La nueva guerra santa

Los atentados simultáneos que esta noche pasada han dejado más de 120 muertos en París es el peor y más mortífero ataque terrorista en Europa desde la matanza del 11 de marzo de 2004 en Madrid, que dejó 192 muertos en atentados simultáneos con bomba dirigidos al transporte ferroviario público, y del atentado del 7 de julio de 2005 en Londres, que dejaron 56 muertos –entre ellos cuatro terroristas sospechosos–, como consecuencia de cuatro ataques con bomba en el metro y en un autobús londinenses.

Los atentados de ayer recuerdan los ataques del 12 de octubre de 2002 en Bali, que provocaron 202 muertos. Digo que se les parecen porque los atentados en esa isla indonesia tuvieron lugar en el distrito turístico de Kuta. El modus operandi de aquel atentado es bastante similar al empleado en París la pasada noche: un atacante suicida entró en el interior de una sala de fiestas nocturna llamada Paddy’s Pub y detonó una bomba ubicada en su mochila, causando la muerte de muchas personas y herir a otras. Quince segundos después, una segunda y mucho más poderosa bomba escondida en un camioneta blanca Mitsubishi fue detonada por otro atacante suicida en las afueras del Club Sari, situado enfrente del Paddy’s Pub.

Las acciones terroristas en Bali, Madrid, Londres y ahora París, a las que podríamos añadir otras muchas (por ejemplo el atentado del 16 de mayo de 2003 en Casablanca, el del 26 de julio de 2005 en Sharm el-Sheij –Egipto– , el del 17 de julio de 2009 en Yakarta o el asesinato del 2 de abril de 2015 de más de 140 personas –la mayoría estudiantes– en una universidad en la ciudad de Garissa, en el este de Kenia), dan cuenta de que el islamismo no va a cejar en su empeño de atacar los intereses «occidentales» y a los «infieles» cuando sea y donde sea. Su crueldad no tiene límites y su intensidad va subiendo de tono año tras año. 

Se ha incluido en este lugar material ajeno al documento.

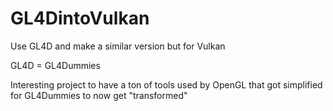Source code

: # GL4DintoVulkan
Use GL4D and make a similar version but for Vulkan

GL4D = GL4Dummies

Interesting project to have a ton of tools used by OpenGL that got simplified for GL4Dummies to now get "transformed" 
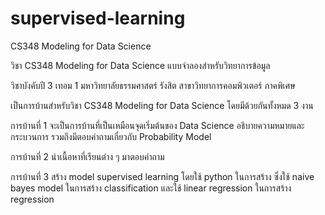 # supervised-learning

CS348 Modeling for Data Science

วิชา CS348 Modeling for Data Science แบบจำลองสำหรับวิทยาการข้อมูล

วิชาบังคับปี 3 เทอม 1 มหาวิทยาลัยธรรมศาสตร์ รังสิต สาขาวิทยาการคอมพิวเตอร์ ภาคพิเศษ

เป็นการบ้านสำหรับวิชา CS348 Modeling for Data Science โดยมีด้วยกันทั้งหมด 3 งาน

การบ้านที่ 1 จะเป็นการบ้านที่เป็นเหมือนจุดเริ่มต้นของ Data Science อธิบายความหมายและกระบวนการ รวมถึงมีตอบคำถามเกี่ยวกับ Probability Model

การบ้านที่ 2 นำเนื้อหาที่เรียนต่าง ๆ มาตอบคำถาม

การบ้านที่ 3 สร้าง model supervised learning โดยใช้ python ในการสร้าง ซึ่งใช้ naive bayes model ในการสร้าง classification และใช้ linear regression ในการสร้าง regression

La sensación de vulnerabilidad es total, puesto que ese tipo de terrorismo, que incluye la muerte del victimario, se basa en la socialización del terror ante la creencia de estar cumpliendo con un mandato que es respaldado socialmente e idolatrado por la población. El Corán prohíbe el suicidio, pero los jerarcas islamistas dieron la vuelta al asunto para evitar esa prohibición al considerar que el terrorista no es tal, sino que es un mártir. El terrorista no muere, «renace» en un mundo de placeres después de haber «cumplido» con su misión de aniquilar al enemigo, en una especie de guerra santa de baja intensidad.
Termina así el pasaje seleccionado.